On our way to lunch at the Kim Do Restaurant, we drove over the Dragon Bridge. We had driven by it late the night before, but today we were able to get a few pictures. Every Saturday and Sunday at 9PM they close the bridge and huge crowds assemble to watch the dragon spout plumes of fire and water.
The Kim Do restaurant was host to many, many tour busses and we were right in the middle of it all, seated at a round table for 7. The menu was very similar to the previous days lunch and it must the standard western version of their Vietnamese lunch. All the food was wonderful and we enjoyed it very much.
After we left the restaurant we drove north on a wide road next to Da Nang beach and passed several 5 star resorts and golf courses with a few more under construction. Another advantage of smaller tours is the ability to make ad hoc stops. We spotted a couple dozen basket boats near the road and asked our driver stop so we could get out and spend fifteen minutes getting a closer look and taking some pictures.
Continuing north along the beach highway we passed a motorbike with a driver and passenger, plus a lot of stuff balanced on the back which is typical for this part of the world. Once they realized we were tourists they produced a wooden motorcycle and rode alongside gesturing and hoping we would pull over so they could make a sale. The Vietnamese people are always selling, selling, selling. I was tempted to ask our driver to pull over so I could learn more about how they came to have a motorcycle ready to sell to passing vans full of tourists.

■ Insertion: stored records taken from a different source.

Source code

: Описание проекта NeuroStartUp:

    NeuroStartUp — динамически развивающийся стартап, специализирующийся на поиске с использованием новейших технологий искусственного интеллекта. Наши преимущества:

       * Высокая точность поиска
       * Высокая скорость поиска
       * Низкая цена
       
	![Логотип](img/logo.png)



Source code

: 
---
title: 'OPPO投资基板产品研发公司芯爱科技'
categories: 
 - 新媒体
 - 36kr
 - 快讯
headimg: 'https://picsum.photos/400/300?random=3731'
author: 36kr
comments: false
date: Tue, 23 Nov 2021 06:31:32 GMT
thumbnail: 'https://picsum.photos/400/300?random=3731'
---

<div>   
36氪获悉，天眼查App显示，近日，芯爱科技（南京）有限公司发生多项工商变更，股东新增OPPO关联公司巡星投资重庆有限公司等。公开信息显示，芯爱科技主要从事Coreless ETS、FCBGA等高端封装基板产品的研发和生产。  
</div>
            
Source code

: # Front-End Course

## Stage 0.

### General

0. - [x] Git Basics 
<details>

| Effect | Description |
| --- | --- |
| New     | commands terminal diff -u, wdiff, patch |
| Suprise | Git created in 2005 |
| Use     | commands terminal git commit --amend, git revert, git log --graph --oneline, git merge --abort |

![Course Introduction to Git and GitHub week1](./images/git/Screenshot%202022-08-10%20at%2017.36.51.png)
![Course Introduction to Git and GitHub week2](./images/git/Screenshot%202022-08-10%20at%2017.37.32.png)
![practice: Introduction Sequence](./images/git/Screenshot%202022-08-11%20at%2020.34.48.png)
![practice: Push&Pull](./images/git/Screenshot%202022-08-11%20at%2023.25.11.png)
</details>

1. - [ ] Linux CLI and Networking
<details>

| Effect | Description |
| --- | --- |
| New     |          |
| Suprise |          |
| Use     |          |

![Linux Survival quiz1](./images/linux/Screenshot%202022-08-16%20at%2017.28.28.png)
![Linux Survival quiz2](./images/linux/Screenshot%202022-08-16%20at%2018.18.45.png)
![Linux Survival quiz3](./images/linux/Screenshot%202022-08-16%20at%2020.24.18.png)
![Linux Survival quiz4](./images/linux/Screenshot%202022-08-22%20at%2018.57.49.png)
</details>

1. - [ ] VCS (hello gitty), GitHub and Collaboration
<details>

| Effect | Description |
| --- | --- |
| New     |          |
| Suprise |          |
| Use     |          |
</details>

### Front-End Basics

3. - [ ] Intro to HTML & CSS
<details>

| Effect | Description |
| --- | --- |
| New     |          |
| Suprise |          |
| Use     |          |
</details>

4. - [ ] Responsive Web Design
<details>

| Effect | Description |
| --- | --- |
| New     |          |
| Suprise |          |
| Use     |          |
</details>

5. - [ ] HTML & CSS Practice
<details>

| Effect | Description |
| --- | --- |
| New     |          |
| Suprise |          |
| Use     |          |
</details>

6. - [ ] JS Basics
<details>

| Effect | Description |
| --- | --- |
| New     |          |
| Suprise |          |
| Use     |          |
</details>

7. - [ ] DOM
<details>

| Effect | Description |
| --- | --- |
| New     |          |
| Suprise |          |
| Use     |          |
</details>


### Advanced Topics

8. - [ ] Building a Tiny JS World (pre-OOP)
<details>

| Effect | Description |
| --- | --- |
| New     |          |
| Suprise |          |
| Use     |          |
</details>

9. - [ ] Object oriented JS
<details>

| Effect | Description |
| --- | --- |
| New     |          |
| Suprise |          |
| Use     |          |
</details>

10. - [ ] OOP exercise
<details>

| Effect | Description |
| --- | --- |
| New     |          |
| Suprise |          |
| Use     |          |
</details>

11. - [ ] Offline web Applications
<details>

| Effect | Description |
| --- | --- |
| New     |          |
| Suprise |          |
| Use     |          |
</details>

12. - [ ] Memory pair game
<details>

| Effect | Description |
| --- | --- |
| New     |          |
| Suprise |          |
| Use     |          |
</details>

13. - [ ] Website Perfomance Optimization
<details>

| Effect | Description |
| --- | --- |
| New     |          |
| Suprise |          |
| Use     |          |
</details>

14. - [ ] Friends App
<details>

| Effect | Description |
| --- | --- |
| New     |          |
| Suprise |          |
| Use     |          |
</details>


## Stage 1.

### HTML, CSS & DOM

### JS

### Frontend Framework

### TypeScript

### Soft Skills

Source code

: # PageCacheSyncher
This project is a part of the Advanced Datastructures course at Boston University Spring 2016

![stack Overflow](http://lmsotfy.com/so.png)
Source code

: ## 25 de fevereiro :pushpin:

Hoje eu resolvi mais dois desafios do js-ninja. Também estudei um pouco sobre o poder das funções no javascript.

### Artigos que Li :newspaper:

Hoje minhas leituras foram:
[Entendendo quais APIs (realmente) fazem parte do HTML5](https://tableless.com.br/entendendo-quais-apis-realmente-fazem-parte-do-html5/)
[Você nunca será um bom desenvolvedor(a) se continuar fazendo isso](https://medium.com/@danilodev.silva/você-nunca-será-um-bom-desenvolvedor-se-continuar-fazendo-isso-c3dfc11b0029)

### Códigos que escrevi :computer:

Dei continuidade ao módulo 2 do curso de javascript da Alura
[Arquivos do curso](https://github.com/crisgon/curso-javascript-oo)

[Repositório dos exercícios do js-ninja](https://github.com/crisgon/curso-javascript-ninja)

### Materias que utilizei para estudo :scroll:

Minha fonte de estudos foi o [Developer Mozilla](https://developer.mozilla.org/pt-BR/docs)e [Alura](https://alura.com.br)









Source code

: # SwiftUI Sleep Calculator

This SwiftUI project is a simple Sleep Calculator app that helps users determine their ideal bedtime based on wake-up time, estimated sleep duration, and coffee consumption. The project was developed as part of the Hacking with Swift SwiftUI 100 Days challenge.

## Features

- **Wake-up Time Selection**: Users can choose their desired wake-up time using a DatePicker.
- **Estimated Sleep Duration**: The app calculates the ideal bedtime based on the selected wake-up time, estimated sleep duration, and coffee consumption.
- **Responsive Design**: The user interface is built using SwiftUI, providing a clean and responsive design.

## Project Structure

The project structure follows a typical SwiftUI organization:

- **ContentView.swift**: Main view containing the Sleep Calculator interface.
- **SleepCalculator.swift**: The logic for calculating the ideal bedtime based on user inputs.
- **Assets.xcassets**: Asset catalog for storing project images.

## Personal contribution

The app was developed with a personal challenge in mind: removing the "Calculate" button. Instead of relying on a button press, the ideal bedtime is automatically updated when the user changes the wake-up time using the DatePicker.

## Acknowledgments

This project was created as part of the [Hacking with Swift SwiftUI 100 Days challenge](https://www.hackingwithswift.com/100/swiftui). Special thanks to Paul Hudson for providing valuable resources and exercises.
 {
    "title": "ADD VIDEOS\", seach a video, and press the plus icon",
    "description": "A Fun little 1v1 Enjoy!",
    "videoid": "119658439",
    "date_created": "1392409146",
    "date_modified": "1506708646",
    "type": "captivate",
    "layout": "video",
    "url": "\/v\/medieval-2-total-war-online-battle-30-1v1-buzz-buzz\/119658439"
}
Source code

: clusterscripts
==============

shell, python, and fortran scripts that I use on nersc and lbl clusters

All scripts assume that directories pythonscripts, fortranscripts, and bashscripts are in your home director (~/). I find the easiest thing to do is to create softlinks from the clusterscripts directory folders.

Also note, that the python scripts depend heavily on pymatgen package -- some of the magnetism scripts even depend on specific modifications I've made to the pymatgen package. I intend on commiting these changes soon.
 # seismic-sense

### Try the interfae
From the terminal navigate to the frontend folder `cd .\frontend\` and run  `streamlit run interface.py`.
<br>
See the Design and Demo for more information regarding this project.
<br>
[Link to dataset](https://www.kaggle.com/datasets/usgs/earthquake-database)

Our final stop would be a visit to Linh Ung Pagoda featuring the Goddess of Mercy. This all white statue, over 200 feet tall, dominates the coastal skyline and can be from miles away. We wandered around, took some pictures of the Goddess of Mercy and the equally impressive view of Da Nang and the beaches.
All aboard was 4pm and our van arrived at the same spot we were picked up at 3pm. After saying goodbye to our wonderful guide and driver, we were back in our cabins by 3:15. We were surprised to learn that we had to participate in another life boat drill, which we learned is a monthly requirement. The drill was at 4:15 and after it was over, I saw one of the basket boats in actual use nearby.
Once we were clear of the pier I went to the Seaview pool to check out the Sail Away. Attendance was light and they were passing around shot glasses filled with pork spring rolls for appetizers – which were very good. After about 15 minutes I retreated to our cabin to get ready for dinner.
The Lido was all decked out in an Asian theme this evening to compliment the Asian food on the menu. It was fun to watch the servers wrestle with a large roasted pig as they sliced off hunks of meat for the hungry guests. The waiters were all decked out in Asian outfits and were wearing the traditional conical hats.
Dinner was joy once again as we continue to be impressed by the quality of the food and the service. We had a wonderful time sharing our tales of Da Nang with everyone at our table.
Juggler Tempei was on the main stage tonight in the Queens Lounge. He dazzled the audience when he juggled 7 balls at the same time before he showed his versatility with card tricks and balancing plates.
A welcome sea day awaits tomorrow before we arrive in Phu My the day after.